I watched Ready Player One over the weekend. Much like other Spielberg movies, it borrows shamelessly from the book it is based on while being almost an entirely different story. It shares some scenes with the book, but most of the movie is created in whole cloth for the big screen.

This is actually a good thing, I think. I enjoyed the book, but it was written to be a book, not a movie. Many of the scenes in it simply wouldn’t work for a mass-market movie. They wouldn’t be amazing enough. The opening race in the movie was exciting and allowed for an opening extravaganza of sights and sounds. Watching a battle of the classic arcade Joust like in the book? It wouldn’t have the same punch.

More changes are that the abject poverty in the book, in both real and digital worlds, is glossed over in the movie. And many things that Parzival did in the book are parceled out to other characters for the movie. This is very nice as it gives them more time to shine, but at least some of those were major character points for the hero, and change the course of the story. One character’s contribution is completely and utterly changed, denying him a major character point, but granting him a host of others that I think are worthy of him.

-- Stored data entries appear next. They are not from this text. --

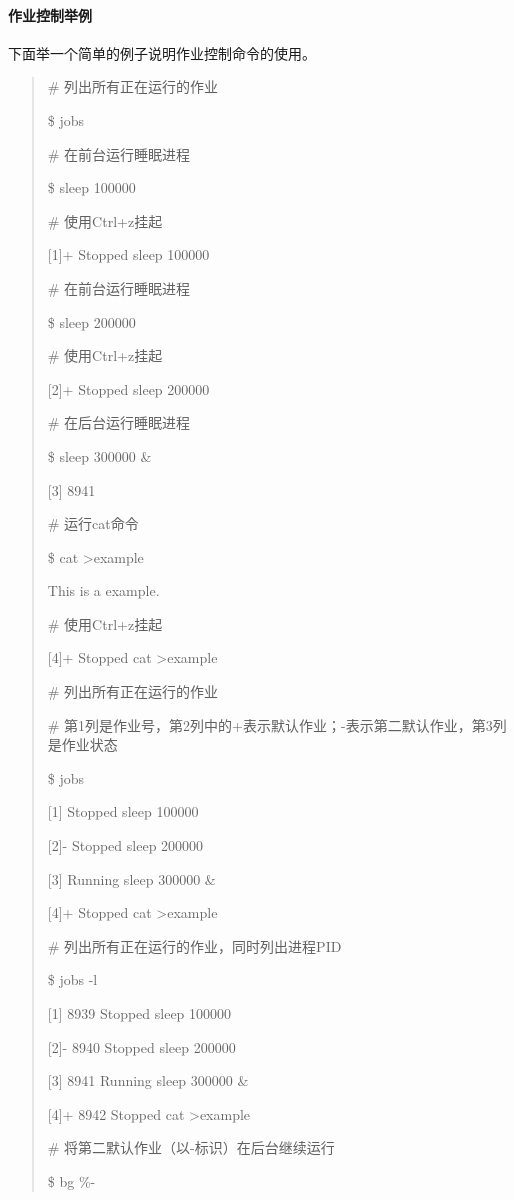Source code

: \documentclass[letterpaper,10pt]{sphinxmanual}
\begin{document}
\paragraph{作业控制举例}
\label{Linux_pro_mana/process:id20}
下面举一个简单的例子说明作业控制命令的使用。
\begin{quote}

\# 列出所有正在运行的作业

\$ jobs

\# 在前台运行睡眠进程

\$ sleep 100000

\# 使用Ctrl+z挂起

{[}1{]}+ Stopped sleep 100000

\# 在前台运行睡眠进程

\$ sleep 200000

\# 使用Ctrl+z挂起

{[}2{]}+ Stopped sleep 200000

\# 在后台运行睡眠进程

\$ sleep 300000 \&

{[}3{]} 8941

\# 运行cat命令

\$ cat \textgreater{}example

This is a example.

\# 使用Ctrl+z挂起

{[}4{]}+ Stopped cat \textgreater{}example

\# 列出所有正在运行的作业

\# 第1列是作业号，第2列中的+表示默认作业；-表示第二默认作业，第3列是作业状态

\$ jobs

{[}1{]} Stopped sleep 100000

{[}2{]}- Stopped sleep 200000

{[}3{]} Running sleep 300000 \&

{[}4{]}+ Stopped cat \textgreater{}example

\# 列出所有正在运行的作业，同时列出进程PID

\$ jobs -l

{[}1{]} 8939 Stopped sleep 100000

{[}2{]}- 8940 Stopped sleep 200000

{[}3{]} 8941 Running sleep 300000 \&

{[}4{]}+ 8942 Stopped cat \textgreater{}example

\# 将第二默认作业（以-标识）在后台继续运行

\$ bg \%-


\end{quote}
\end{document}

I may disagree with some of the changes, while agreeing wholeheartedly with others. In the end though, the movie is the movie, which is a substantially different animal from the book. And I think that is good. It was a fun movie to watch, and stayed close enough to the heart of the book that I think it is a worthy translation of the source material. I enjoyed my time in the movie, and will look forward to buying the DVD when it comes out.

I give the movie two Deloreans, flying up way high.